Special thanks to ThisDayinMusic.com.
In the late ’50s, pop music magic was made when one singing duo began working with one songwriting pair. The Everly Brothers (Phil and Don) would become one of the biggest acts in rock and roll history with the help of the married songwriting team of Felice and Boudleaux Bryant. In the space of two years, the Everlys would take six of the Bryants’ songs to the Top 10, including “All I Have to Do is Dream,” which hit #1 on this day in 1958.
Phil and Don Everly had grown up in a musical family. Their father, Ike, had his own radio show in Shenendoah, Iowa, and the boys would sing with their parents. The Everly Family performed shows locally when Phil and Don were youngsters in the 1940s. Eventually, Phil and Don became a brother act, both singing and playing guitar. As teenagers, they made a big fan of Chet Atkins, who was a family friend. Although Atkins had a relationship with RCA Records, he helped The Everly Brothers get a shot with Columbia Records in Nashville. Unfortunately, their 1956 debut single “Keep A’Lovin’ Me” flopped and the boys were dropped.
But Atkins didn’t lose faith in the brothers. Because they were also songwriters, he introduced them to Wesley Rose at Acuff-Rose publishing – who said if the boys signed as writers, he would find them a deal as recording artists. Sure enough, it happened when the Everlys were signed to the new Cadence Records label in early 1957. In the process, they began a partnership with Felice and Boudleaux Bryant – although it’s likely that no one had any idea what kind of success they would all achieve.
Diadorius Boudleaux Bryant was a Georgia-born fiddle player who met Matilda Genevieve Scaduto in 1945 while on tour in Milwaukee, Wisconsin. The two began dating, got married and – somewhere in there – began writing songs together. Boudleaux was usually in charge of the tune while “Felice” (Boudleaux’s pet name for her) was responsible for the words.
As a songwriting team, the pair struggled for a little while, before Little Jimmy Dickens took their song “Country Boy” to #7 on the country charts in 1948. They moved to Nashville in 1950, and continued penning songs for country singers. But, it would take The Everly Brothers to bring them their biggest hits.
With the Everlys the new signees to Cadence Records, they chose to record the Bryants’ “Bye Bye Love” for their first single. Although rejected by more than 30 other artists (including Elvis Presley), “Bye Bye Love” became a smash hit – rising to #1 on the country charts, #2 on the pop charts and faring almost as well overseas. Before long, it was certified gold.

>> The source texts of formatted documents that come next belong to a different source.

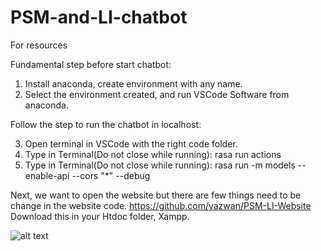 # PSM-and-LI-chatbot
For resources

Fundamental step before start chatbot:

1. Install anaconda, create environment with any name.
2. Select the environment created, and run VSCode Software from anaconda.

Follow the step to run the chatbot in localhost:

3. Open terminal in VSCode with the right code folder.
4. Type in Terminal(Do not close while running): rasa run actions 
5. Type in Terminal(Do not close while running): rasa run -m models --enable-api --cors "*" --debug

Next, we want to open the website but there are few things need to be change in the website code.
https://github.com/yazwan/PSM-LI-Website Download this in your Htdoc folder, Xampp.

![alt text](http://url/to/img.png)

They say that lightning doesn’t strike the same place twice, but it did in Nashville in 1957, when the Everlys took the Bryants’ “Wake Up Little Susie” all the way to #1 on the pop charts and scored another gold record. It didn’t take a rocket scientist to understand why the singing brothers would stick with the husband-and-wife songwriters. In doing so, everyone involved would land the biggest prize of their careers in 1958.
It’s rumored that it only took Felice and Boudleaux 15 minutes to write “All I Have to Do is Dream,” a tune with country leanings that (like “Little Susie”) tapped into the suggestive sexual ideas prevalent in rock and roll. Phil Everly would later say, “I remember hearing ‘All I Have to Do is Dream’ on an acetate with Boudleaux's version on it, and I said, at the time, they could have put Boudleaux’s out and it would have been a hit. It’s just a great, great song.”
The Everlys recorded the song in just two takes in March of ’58. Chet Atkins played the tremolo-style chords on the single. Released in April, it quickly shot up the charts, beginning its run at #1 on the pop charts on this day in 1958. To say that it was a smash hit would be an understatement. “All I Have to Do is Dream” sold more than a million copies, hit #1 in Canada and the U.K. and also earned the distinction to be the only single in history to hold the #1 spot on Billboard’s pop, country and R&B charts simultaneously.
The Everly Brothers would continue to have big, big hits in the ’60s (with and without the Bryants), but “All I Have to Do is Dream” clearly marks a zenith for the duo. The song’s legacy continues to this day. Widely considered one of the best tracks in the history of rock and roll, it was given a Grammy Hall of Fame Award in 2004 and was considered one of the 500 Songs that Shaped Rock and Roll by the Rock and Roll Hall of Fame (which inducted the Everlys in its inaugural class in 1986).
As a side note, the single also helped bring another rock legend to prominence. The B-side to “All I Have to Do is Dream” was “Claudette” (which also charted well) – the first huge songwriting success for Roy Orbison. As a result, Orbison left Sun Records for a short stint at RCA and then Monument. In less than two years, he’d score a smash hit – “Only the Lonely (Know the Way I Feel)” and become a rock and roll force all his own.